Come hanno dimostrato diverse migrazioni (vedasi la carovana di persone che fuggivano dall’Honduras, ottobre 2018), è ormai chiaro che la stragrande maggioranza di chi esce dai propri Paesi è costituita da migranti economici. Parlare di rifugiati è molto ingenuo quando si scopre che molti che partono come rifugiati da guerre in corso si trasformano in migranti economici quando pretendono di scegliere la destinazione di origine.
Migranti economici: la storiella del colonialismo e dell’imperialismo
Guardiamo i principali flussi migratori. Secondo dati OCSE, Messico, Cina, Regno Unito e India sono i maggiori Paesi di origine di flussi migratori verso Paesi dell’OCSE. Il Messico ha 11 milioni di emigranti, seguito dalla Cina (3,8 milioni), dal Regno Unito (3,5 milioni) e dall’India (3,4 milioni). Questi dati vanno però interpretati. Per esempio, l’alto numero di emigranti dal Regno Unito si giustifica con il ritorno ai propri Paesi originari (appartenenti al Commonwealth) di cittadini britannici provenienti da quei Paesi.

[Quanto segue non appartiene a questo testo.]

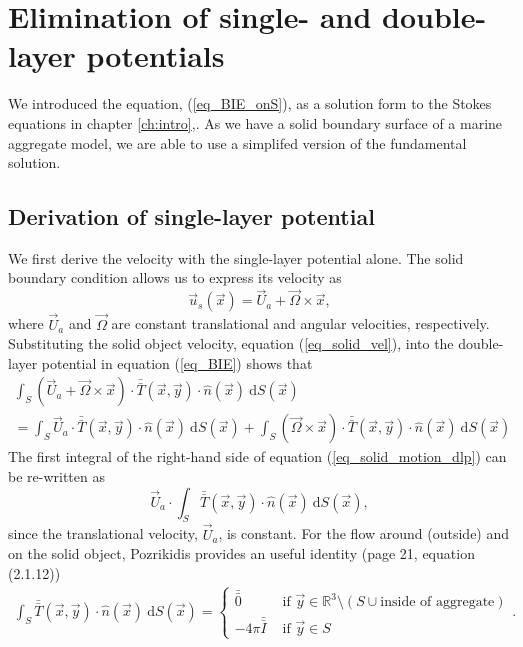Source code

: %
\section{Elimination of single- and double-layer potentials}
We introduced the equation, (\ref{eq_BIE_onS}), as a solution form to the Stokes equations in chapter \ref{ch:intro},. As we have a solid boundary surface of a marine aggregate model, we are able to use a simplifed version of the fundamental solution.
\subsection{Derivation of single-layer potential}
We first derive the velocity with the single-layer potential alone.
The solid boundary condition allows us to express its velocity as 
\begin{equation}
	\vec{u}_s \left( \vec{x} \right) 
	= \vec{U}_a + \vec{\Omega} \times \vec{x}  ,
	\label{eq_solid_vel}
\end{equation}
where $\vec{U}_a$ and $\vec{\Omega}$ are constant translational and angular velocities, respectively. 
Substituting the solid object velocity, equation (\ref{eq_solid_vel}), into the double-layer potential in equation (\ref{eq_BIE}) shows that 
\begin{align}
	\int_S
	\left( \vec{U}_a + \vec{\Omega} \times \vec{x} \right)
	 \cdot  \bar{\bar{T}}(\vec{x},\vec{y})  
	\cdot \hat{n} ( \vec{x})
	\ \text{d}S(\vec{x})
    \nonumber \\
	= 
	\int_S
	\vec{U}_a
	 \cdot  \bar{\bar{T}}(\vec{x},\vec{y})  
	\cdot \hat{n} ( \vec{x})
	\ \text{d}S(\vec{x})
     + 	
	\int_S
	\left(  \vec{\Omega} \times \vec{x} \right)
	 \cdot  \bar{\bar{T}}(\vec{x},\vec{y})  
	\cdot \hat{n} ( \vec{x})
	\ \text{d}S(\vec{x})
	\label{eq_solid_motion_dlp}
\end{align}
The first integral of the right-hand side of equation (\ref{eq_solid_motion_dlp}) can be re-written as 
\begin{equation}
	\vec{U}_a \cdot
	\int_S
	  \bar{\bar{T}}(\vec{x},\vec{y})  
	\cdot \hat{n} ( \vec{x})
	\ \text{d}S(\vec{x}),
	\label{eq_solid_motion_dlp_Ua}
\end{equation}
since the translational velocity, $\vec{U}_a$, is constant. 
For the flow around (outside) and on the solid object, Pozrikidis provides an useful identity \cite{pozrikidis_boundary_1992} (page 21, equation (2.1.12))
\begin{align}
	\int_S  \bar{\bar{T}}(\vec{x},\vec{y}) \cdot \hat{n} ( \vec{x})
	\ \text{d}S(\vec{x})
	=
	 \begin{cases}
	 \bar{\bar{0}} & \text{ if } \vec{y} \in \mathbb{R}^3  \setminus  \left( S \cup {\text{inside of aggregate}}\right) 	\\ 
	 - 4\pi \bar{\bar{I}} & \text{ if } \vec{y} \in S 
	 \end{cases}.
	\label{eq_dlp_identity1}
\end{align}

La “giustificazione” dell’accoglienza “senza se e senza ma” a causa delle barbarie del colonialismo è tanto cara a marxisti della vecchia guardia e a certe frange della Chiesa. Perché parlo di storiella? Perché chi ha un minimo di conoscenza della storia recente arriva a un’altra conclusione. Immaginate un Paese che da soli 60 anni ha raggiunto l’indipendenza, sfruttato per secoli dalle potenze coloniali, oggi con decine, centinaia di milioni di poveri. Bene, pensate che questi milioni di poveri fuggano dal loro Paese e “giustamente” aspirino a entrare in Paesi oggi ricchi. Bene, non succede. Il Paese in questione è l’India, circa 1,3 miliardi di persone, centinaia di milioni sotto la soglia della povertà. Perché non accade? Perché la classe dirigente ha creato nella popolazione il senso della nazione. Solo il 3 per mille di cinesi o di indiani emigra contro il 10% dei messicani!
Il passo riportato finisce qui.